REACTIVE TRANSPORT MODELING OF THE ROLE OF METHANE-RICH FLUIDS IN MINERALIZATION OF THE REFUGIO-CARNEROS FAULT, SANTA BARBARA BASIN, CALIFORNIA

The Santa Barbara basin is a 100 km-long trough originating from transpression of the southern California continental margin beginning in the late Oligocene. The basin has been a prolific source of hydrocarbons which occur in at least 70 distinct fields in Cretaceous to Holocene sediments, with the greatest concentrations occurring in Neogene sediments. Uplift of the northern margin of the basin beginning in the Pliocene created a broad zone of meteoric recharge in the Santa Ynez Mountains and several prominent east-west trending faults such as the Refugio-Carneros fault. Extensive calcite cements containing isotopically light carbon (δ¹³C=-30 to -40‰) and high fluid inclusion homogenization temperatures (85-100º C) found along some of the shallower portions of the Refugio-Carneros fault indicate that the faults may have been the foci of mixing between oxidizing meteoric water and methane-rich basinal fluids. Numerical reactive transport models from the present study of a structurally complex and geologically heterogeneous 2-D profile across the basin support this hypothesis. In the models, oxidizing meteoric water enters steeply dipping aquifers outcropping in the Santa Ynez Mountains, displacing methane-bearing formational fluids and producing weak calcite mineralization along the mixing front.
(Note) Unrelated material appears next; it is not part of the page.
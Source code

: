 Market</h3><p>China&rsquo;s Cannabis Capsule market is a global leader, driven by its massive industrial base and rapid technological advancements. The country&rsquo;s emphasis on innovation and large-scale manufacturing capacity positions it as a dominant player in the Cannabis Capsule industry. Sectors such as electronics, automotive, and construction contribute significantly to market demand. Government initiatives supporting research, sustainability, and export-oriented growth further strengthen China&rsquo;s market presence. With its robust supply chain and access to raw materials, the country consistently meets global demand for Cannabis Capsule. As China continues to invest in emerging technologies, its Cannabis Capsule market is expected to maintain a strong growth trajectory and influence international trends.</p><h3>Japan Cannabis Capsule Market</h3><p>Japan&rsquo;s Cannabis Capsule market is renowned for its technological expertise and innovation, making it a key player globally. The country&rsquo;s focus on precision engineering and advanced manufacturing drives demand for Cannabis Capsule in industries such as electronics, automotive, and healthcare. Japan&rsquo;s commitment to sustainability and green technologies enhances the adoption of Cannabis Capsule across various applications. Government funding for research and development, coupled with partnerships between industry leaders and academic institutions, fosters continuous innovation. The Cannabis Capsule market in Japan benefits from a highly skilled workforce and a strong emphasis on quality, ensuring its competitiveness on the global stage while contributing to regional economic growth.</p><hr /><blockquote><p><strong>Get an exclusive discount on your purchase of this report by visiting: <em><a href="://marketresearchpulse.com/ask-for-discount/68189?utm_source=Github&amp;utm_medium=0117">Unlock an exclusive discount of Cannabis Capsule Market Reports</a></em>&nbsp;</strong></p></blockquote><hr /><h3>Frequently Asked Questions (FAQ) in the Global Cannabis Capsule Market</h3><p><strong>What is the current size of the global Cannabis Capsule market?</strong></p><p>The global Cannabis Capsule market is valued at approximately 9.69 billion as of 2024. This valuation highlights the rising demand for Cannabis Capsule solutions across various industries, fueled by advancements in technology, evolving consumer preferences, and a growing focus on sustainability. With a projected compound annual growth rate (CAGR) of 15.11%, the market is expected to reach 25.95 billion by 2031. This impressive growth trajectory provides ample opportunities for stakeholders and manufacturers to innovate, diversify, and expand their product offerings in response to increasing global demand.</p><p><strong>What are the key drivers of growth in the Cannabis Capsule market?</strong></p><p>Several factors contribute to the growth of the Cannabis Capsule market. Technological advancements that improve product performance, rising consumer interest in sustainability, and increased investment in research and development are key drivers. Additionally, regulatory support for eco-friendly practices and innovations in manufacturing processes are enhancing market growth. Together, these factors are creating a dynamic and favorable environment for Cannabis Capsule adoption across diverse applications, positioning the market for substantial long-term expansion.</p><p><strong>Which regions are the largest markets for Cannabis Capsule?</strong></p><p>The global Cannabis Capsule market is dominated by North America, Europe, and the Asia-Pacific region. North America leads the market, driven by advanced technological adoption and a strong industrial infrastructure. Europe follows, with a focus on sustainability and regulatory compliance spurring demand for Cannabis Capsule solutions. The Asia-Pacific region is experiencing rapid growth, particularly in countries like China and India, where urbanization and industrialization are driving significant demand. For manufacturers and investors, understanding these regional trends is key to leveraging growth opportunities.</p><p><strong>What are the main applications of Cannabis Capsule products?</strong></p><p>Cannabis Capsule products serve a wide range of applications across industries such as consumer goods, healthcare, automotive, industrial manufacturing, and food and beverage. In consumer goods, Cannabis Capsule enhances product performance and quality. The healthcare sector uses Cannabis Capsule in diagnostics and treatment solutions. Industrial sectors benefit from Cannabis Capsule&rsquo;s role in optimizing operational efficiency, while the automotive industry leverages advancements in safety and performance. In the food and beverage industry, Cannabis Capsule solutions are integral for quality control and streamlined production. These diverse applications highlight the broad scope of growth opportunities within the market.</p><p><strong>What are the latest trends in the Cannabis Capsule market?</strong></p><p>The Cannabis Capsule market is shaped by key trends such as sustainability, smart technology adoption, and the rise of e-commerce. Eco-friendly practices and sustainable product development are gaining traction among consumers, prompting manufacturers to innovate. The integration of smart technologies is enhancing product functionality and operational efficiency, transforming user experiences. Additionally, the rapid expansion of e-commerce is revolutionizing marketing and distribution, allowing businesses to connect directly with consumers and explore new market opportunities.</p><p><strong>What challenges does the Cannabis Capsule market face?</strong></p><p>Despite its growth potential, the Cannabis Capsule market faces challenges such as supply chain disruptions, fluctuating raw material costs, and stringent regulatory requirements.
The greatest concentrations of calcite are precipitated in the upper levels of the Refugio-Carneros fault due to the higher magnitude and duration of methane flux in the fault as a result of its high permeability and intersection of multiple methane-rich strata. Faults were also shown to be important conduits for heat transport. The high heat flow in the basin and rapid ascent velocities driven by buoyancy and overpressuring allow model temperatures in the Refugio-Carneros fault to exceed fluid inclusion homogenization temperatures at depths within 100 meters of the ground surface, further contributing to calcite mineralization by locally increasing temperature.